"So you'll be riding the Ring of Kerry, right?" asked Mary at O'Sullivan's Rent-a-Bike in Killarney.

"No, I'm planning to go around the Beara Peninsula. Can you tell me anything about that?" I answered.

"I don't know anything about the Beara. Everyone does the Ring of Kerry," Mary said.

"That's why I'm doing the Ring of Beara," I answered.

"Good enough," said Mary, as she outfitted me with a bike, panniers, pump and lock for what would be an unforgettable week last July exploring verdant landscapes and pastel towns tucked away above the sea in southwest Ireland. And I did this trip for less than $45 a day.

Every summer, throngs descend on County Kerry to visit Killarney National Park and take a tour around the Iveragh Peninsula, called the Ring of Kerry because of the circular route. Tourism is big business as buses and rental cars ferry a stream of visitors to the quaint towns and numerous souvenir shops along the way. What many visitors do not realize, however, is that a similar peninsula stretches into the Atlantic just to the south. I'd heard that the Beara Peninsula was as beautiful as its neighbor to the north, with none of the crowds. I was out to investigate.

I had come to Ireland at the suggestion of a friend in Los Angeles who was taking time off from his law firm. Darius thought Dublin sounded like a good place to unwind, and because I had been laid off from a high-tech job, I decided to join him. When we got to the capital city, though, I couldn't get him to venture any farther.

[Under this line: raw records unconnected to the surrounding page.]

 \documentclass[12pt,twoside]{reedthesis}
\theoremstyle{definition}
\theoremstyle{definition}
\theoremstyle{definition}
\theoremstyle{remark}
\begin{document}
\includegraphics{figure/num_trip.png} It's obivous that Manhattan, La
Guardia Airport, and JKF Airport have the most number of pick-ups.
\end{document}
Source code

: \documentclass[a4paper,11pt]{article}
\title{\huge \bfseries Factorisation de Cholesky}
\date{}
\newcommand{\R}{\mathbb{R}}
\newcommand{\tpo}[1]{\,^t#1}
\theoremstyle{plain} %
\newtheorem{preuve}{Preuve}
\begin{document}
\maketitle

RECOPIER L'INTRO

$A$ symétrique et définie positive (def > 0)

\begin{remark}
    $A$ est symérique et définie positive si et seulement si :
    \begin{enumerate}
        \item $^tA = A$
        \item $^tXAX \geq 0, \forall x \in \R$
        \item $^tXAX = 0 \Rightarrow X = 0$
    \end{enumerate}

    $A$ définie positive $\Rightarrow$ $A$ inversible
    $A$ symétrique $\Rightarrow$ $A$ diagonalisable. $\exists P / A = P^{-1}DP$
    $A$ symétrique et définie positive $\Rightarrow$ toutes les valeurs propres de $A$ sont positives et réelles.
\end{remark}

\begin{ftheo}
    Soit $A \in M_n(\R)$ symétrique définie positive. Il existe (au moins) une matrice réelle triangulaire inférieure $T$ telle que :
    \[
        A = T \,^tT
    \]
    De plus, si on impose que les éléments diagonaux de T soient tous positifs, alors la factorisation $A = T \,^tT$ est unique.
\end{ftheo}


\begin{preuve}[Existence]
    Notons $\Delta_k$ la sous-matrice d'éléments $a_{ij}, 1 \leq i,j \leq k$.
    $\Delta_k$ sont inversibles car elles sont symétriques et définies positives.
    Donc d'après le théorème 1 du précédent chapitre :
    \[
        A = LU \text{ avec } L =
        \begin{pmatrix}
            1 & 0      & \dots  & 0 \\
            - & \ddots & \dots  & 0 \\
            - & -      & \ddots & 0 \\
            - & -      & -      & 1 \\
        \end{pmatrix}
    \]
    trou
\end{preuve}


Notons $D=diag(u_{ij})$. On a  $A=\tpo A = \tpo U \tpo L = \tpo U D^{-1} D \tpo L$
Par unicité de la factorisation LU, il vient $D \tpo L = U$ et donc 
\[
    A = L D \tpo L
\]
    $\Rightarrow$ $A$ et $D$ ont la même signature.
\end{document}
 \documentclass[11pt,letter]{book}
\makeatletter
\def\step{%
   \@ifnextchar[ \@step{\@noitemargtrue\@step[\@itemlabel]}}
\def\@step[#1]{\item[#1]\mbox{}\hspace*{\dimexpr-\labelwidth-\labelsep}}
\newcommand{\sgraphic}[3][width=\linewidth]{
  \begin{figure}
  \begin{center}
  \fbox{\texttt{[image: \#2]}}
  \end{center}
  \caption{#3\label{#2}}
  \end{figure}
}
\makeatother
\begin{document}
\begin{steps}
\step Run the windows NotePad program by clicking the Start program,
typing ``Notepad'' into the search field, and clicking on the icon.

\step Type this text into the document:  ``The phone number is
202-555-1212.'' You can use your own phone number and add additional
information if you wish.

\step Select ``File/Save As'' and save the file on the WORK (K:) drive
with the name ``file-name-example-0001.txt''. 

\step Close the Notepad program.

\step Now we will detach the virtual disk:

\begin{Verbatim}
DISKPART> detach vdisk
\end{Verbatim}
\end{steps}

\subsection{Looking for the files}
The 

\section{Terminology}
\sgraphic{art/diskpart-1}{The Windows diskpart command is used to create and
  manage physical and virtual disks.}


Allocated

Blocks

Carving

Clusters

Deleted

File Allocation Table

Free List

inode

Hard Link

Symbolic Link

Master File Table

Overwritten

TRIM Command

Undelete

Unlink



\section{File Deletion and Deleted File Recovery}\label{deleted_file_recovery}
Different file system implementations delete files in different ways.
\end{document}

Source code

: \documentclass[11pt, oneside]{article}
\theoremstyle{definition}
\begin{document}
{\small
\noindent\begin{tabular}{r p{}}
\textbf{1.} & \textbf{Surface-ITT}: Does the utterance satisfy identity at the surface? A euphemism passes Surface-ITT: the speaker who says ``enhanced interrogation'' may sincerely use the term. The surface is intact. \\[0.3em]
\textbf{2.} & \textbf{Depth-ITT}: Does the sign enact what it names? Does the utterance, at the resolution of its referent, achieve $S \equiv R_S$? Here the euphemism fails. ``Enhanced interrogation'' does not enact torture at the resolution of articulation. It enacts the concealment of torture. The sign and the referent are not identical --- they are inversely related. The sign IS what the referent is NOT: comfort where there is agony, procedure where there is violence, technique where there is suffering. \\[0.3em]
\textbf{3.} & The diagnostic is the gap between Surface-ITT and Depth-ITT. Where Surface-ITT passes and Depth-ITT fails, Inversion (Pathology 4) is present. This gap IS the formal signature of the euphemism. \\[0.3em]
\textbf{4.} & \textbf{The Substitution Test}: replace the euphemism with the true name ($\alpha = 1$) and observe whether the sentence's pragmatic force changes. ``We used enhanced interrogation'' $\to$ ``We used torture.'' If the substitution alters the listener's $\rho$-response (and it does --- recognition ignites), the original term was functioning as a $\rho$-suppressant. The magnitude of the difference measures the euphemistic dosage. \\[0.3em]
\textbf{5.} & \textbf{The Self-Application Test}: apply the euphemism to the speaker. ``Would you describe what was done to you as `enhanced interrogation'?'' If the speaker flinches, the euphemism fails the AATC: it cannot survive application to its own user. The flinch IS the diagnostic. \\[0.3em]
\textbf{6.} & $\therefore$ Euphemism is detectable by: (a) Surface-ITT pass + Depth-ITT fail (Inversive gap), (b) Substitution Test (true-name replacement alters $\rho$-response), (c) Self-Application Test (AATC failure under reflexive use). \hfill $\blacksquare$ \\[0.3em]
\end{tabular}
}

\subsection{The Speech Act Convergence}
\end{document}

Dublin was fine, but I wanted to get to the heart of the country, to experience more of what the Emerald Isle has to offer and view the panoramas for which it is so famous. After taking guided bike trips in France and Vermont, I knew there was no better way to feel the pulse of a place than on two wheels. This trip would be the first on my own.

Some research on the Internet quickly identified the ideal location; I wanted to keep to a leisurely pace, without too many hills. It had to be stunning yet off the beaten path. The Beara Peninsula seemed perfect. With bicycle rental just $12 per day and hostels about the same, the trip was definitely not going to break the bank. In fact, that less-than-$45-per-day figure included food and miscellaneous expenses.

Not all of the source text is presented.